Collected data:
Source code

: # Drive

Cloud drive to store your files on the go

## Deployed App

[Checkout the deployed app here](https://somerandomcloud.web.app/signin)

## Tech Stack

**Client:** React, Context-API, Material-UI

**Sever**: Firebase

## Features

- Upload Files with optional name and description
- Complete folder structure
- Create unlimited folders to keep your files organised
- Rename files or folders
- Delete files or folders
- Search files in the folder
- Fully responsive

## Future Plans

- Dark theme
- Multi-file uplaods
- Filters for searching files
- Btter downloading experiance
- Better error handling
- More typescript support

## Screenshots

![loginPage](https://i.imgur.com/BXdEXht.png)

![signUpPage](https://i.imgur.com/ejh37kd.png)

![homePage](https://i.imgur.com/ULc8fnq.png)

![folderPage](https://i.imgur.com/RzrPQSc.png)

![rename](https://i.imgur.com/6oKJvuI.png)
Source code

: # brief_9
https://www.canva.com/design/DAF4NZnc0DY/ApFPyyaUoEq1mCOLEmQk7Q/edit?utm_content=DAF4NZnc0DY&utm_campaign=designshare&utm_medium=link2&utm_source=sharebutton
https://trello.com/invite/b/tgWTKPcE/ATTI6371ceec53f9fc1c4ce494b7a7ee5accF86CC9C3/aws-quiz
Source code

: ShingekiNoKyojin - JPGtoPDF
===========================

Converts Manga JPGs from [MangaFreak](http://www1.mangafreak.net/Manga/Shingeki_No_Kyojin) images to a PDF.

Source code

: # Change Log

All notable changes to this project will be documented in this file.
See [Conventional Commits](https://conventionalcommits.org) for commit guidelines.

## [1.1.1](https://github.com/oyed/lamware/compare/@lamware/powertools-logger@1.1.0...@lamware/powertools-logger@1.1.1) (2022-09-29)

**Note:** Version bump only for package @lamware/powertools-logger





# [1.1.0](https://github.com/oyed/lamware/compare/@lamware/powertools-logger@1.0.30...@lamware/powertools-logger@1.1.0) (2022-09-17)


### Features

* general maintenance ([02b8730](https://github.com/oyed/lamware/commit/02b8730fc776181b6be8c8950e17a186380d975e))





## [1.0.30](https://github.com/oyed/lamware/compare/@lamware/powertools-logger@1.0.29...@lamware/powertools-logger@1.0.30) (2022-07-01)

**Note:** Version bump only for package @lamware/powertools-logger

What is expected: Beginning at the first line of the records, give again each line exactly as written, ending with the line that contains "- Complete folder structure".

Response area:
Source code

: # Drive

Cloud drive to store your files on the go

## Deployed App

[Checkout the deployed app here](https://somerandomcloud.web.app/signin)

## Tech Stack

**Client:** React, Context-API, Material-UI

**Sever**: Firebase

## Features

- Upload Files with optional name and description
- Complete folder structure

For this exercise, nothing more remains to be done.